Tea with Cardamom by Warda Yassin

Publisher and release date: The Poetry Business (2019)

Tea with Cardamom is the first poetry collection from New Poets Prize winner Warda Yassin. It is a short book that not only serves as an opportunity for the emerging talent to display her writing ability, but also for her to give readers an accurate and vivid look into British Somali life.

With the opening poem, Victoria Street, Yassin uses the first line to articulate the symptoms of society’s underbelly and the conditions of many immigrant families who are often stuffed into Britain’s corners. Her observation of the street where she spent much of her life on is rich in detail, like many of the poems in the book, and lines such as “Thugs, imams, families, woman beaters / and a pub reside in anarchy” demonstrate this. Yassin is able to maintain this attribute throughout each of her poems as she often takes the role of someone observing existence from a distance. It allows her to easily pick apart the themes of the book – heritage and family. She does this to such a level that it isn’t very surprising when the poet recalls a moment in In Burco where her mother slapped her for staring at something she shouldn’t have, an act that the reader, after reading Yassin’s poems, would expect a much younger Yassin to have done often. Her position in the book of an almost observant child allows her to tell us about what are often saddening experiences from a safe proximity, but due to the poet having lived in these moments, it means the reader doesn’t miss out on any of the details, such as in Small Talk and My Sisters, where the effects of her heritage, and also family, rise to the surface with sharp clarity. Facts & Trivia collects the themes of the book. It is distinctive for giving the reader an outline of a family’s history, bloodied by a nation during a volatile time, through the voice of a daughter who has heard the stories passed on, and, rightfully so, it makes her day-to-day activities seem trivial. Yassin uses the theme of family to also touch on masculinity, and in Sheffield Children’s Hospital, she provides a unique understanding of a young man trapped in a cycle of violence, while other poems like Stories of Boys and Men carry this theme further, expressing masculinity as a tool used by men in order to cope in a world that is often intolerable. Tales is one of the strongest poems in the collection and one of the most memorable. It shows Somalia in a light alien to western media; somewhere that is colourful, vibrant and mysterious and alone acts as a strong case to visit the country.
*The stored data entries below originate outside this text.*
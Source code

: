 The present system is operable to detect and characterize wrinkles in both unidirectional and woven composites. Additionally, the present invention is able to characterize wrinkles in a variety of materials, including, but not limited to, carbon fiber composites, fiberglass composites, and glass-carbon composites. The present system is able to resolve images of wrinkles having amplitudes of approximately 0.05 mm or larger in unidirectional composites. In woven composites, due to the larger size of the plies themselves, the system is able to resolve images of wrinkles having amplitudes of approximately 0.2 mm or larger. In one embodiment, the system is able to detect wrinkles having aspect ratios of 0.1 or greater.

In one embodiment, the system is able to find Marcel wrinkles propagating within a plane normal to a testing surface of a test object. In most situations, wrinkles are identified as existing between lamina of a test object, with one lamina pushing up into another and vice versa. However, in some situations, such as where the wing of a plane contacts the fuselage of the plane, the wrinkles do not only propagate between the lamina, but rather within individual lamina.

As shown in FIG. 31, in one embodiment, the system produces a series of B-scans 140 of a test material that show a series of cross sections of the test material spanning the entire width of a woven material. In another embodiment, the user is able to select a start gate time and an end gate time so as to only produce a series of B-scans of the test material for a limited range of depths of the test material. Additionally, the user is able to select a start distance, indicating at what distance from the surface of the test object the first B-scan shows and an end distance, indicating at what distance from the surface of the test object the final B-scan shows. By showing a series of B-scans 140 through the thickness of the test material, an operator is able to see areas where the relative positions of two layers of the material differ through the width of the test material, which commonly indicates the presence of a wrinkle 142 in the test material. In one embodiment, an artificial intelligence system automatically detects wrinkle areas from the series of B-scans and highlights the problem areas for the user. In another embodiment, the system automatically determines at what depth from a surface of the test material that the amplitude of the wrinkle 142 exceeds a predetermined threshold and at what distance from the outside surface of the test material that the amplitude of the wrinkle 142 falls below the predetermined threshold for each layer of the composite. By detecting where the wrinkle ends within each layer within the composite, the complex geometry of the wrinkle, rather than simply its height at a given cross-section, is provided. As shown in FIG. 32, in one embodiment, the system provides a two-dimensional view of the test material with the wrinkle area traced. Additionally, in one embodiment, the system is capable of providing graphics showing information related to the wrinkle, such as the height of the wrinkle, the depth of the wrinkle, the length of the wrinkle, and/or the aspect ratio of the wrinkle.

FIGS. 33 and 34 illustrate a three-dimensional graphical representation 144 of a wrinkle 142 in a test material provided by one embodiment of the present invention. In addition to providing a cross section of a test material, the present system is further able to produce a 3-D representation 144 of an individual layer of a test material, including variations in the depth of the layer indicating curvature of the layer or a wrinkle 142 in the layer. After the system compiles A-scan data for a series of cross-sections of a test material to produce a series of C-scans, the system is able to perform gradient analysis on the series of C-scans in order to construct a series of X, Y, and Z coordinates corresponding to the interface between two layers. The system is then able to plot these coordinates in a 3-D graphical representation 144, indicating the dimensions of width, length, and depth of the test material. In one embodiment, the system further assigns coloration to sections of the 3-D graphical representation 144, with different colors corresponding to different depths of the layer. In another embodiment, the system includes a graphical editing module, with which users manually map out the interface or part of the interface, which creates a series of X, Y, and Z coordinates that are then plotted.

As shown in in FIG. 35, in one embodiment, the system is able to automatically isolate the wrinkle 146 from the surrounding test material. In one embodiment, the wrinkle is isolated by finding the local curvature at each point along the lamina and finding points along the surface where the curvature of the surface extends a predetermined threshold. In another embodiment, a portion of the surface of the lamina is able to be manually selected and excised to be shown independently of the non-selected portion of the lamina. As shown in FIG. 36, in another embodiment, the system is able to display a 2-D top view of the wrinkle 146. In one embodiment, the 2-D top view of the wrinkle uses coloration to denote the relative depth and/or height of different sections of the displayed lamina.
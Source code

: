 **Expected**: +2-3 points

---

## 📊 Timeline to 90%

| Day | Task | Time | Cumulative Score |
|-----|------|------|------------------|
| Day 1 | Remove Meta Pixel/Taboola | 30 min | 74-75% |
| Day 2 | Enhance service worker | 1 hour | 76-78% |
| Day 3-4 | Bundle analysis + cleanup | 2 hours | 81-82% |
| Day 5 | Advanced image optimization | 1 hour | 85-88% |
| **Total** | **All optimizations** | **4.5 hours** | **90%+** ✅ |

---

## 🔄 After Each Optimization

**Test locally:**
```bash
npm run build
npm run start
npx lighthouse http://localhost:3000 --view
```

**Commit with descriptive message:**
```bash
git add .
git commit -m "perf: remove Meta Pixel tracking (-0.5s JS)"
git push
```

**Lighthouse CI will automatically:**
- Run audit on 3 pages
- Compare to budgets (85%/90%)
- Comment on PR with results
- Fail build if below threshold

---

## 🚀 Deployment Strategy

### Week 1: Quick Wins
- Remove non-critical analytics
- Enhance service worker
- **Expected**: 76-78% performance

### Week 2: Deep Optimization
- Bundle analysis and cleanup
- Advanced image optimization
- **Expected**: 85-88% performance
Yassin’s writing style is delicate yet tightly woven. It stops her poems from becoming uncomfortable or overwhelming but poignant enough to get the emotive messages of her pieces across, albeit from a protected view, which keeps them enjoyable as well as educational. Yassin’s writing doesn’t suffer from a lack of clarity, and it’s easy to see her intentions behind them. Despite them mostly focusing on certain themes, there are pleasant moments within particular poems where her mind seems to drift away from them, such as in A Love Like Skies and Blick. The latter is an excellent example of this: starting out as a poem wanting to change the term blick from being used as an insult, it expands beautifully into a new idea that shows darkness as a warm place where we all choose to sleep, to be safe and be most vulnerable.

Tea with Cardomom is an important book, not only in the writer’s career but also because of the kind of insight it gives into the UK’s societal underbelly and Somali life. It successfully explores how this life is affected by Britain, through a voice that has a refreshing take on its themes and subjects.

  • Buy the book: The Poetry Business
  • Favourite quote: “Have you ever been held by the night, her strong blick arms cloaking you from this alabaster world? Whenever I am tired, she’ll turn off the light, allow me to disappear into kinder shadows, embroider my mother’s body into the nocturnal sky.”